INSTRUCTIONS TO FOLLOW
Would you please copy every line from the records that contains the word "textcolor"?

WORKING DATA
************

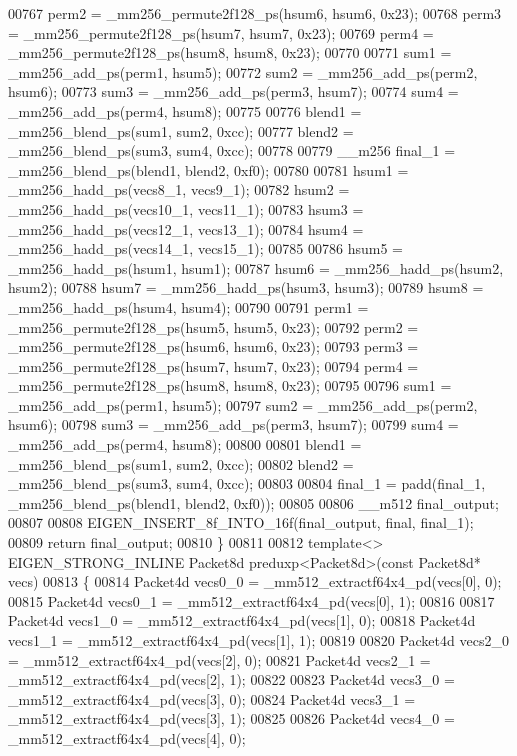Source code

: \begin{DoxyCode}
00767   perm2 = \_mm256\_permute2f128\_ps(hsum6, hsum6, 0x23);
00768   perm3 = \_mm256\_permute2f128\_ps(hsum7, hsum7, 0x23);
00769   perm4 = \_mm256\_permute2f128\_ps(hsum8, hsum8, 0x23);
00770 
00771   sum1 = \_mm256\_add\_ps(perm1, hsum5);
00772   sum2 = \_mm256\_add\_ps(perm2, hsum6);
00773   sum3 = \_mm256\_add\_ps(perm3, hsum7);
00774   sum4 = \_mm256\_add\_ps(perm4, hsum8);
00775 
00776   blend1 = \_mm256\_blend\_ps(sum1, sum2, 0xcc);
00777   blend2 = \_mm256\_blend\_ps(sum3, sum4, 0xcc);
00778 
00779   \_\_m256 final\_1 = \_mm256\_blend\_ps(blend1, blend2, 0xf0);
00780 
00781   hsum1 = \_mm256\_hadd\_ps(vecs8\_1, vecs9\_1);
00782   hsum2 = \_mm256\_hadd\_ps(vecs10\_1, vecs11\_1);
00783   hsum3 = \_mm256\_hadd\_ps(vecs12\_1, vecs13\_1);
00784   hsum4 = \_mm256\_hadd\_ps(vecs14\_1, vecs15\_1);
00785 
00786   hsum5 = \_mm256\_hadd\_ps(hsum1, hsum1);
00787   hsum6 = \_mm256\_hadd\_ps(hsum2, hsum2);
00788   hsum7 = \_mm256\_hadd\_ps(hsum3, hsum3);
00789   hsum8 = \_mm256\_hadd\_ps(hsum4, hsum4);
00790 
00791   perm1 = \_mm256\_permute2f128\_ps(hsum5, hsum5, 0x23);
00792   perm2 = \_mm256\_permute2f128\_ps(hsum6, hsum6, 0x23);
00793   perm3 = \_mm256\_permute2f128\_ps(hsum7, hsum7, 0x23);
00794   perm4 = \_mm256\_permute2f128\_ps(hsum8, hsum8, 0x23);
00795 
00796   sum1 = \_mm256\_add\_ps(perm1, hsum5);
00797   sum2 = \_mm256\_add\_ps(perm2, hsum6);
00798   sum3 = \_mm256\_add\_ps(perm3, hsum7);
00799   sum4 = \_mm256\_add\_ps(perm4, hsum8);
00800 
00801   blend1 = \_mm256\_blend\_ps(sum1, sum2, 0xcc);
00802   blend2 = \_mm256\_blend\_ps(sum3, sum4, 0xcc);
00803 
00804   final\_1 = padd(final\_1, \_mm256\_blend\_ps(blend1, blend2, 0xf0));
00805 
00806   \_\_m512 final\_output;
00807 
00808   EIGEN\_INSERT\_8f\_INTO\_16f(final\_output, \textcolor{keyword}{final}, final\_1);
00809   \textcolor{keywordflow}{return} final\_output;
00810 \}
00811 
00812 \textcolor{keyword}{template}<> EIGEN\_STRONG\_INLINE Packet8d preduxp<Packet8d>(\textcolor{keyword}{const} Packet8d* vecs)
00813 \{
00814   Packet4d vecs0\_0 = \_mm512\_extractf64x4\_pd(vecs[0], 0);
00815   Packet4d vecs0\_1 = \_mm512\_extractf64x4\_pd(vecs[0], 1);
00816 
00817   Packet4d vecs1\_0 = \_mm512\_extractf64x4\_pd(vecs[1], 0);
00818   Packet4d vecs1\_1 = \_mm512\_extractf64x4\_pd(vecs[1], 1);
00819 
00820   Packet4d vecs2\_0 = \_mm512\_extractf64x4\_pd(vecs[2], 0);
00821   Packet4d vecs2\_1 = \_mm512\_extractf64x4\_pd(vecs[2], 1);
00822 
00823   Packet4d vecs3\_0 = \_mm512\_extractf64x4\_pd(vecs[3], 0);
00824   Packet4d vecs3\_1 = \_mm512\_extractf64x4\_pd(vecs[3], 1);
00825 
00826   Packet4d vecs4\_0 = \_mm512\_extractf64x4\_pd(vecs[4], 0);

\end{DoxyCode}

************

REPLY TO THE EXERCISE
00808   EIGEN\_INSERT\_8f\_INTO\_16f(final\_output, \textcolor{keyword}{final}, final\_1);
00809   \textcolor{keywordflow}{return} final\_output;
00812 \textcolor{keyword}{template}<> EIGEN\_STRONG\_INLINE Packet8d preduxp<Packet8d>(\textcolor{keyword}{const} Packet8d* vecs)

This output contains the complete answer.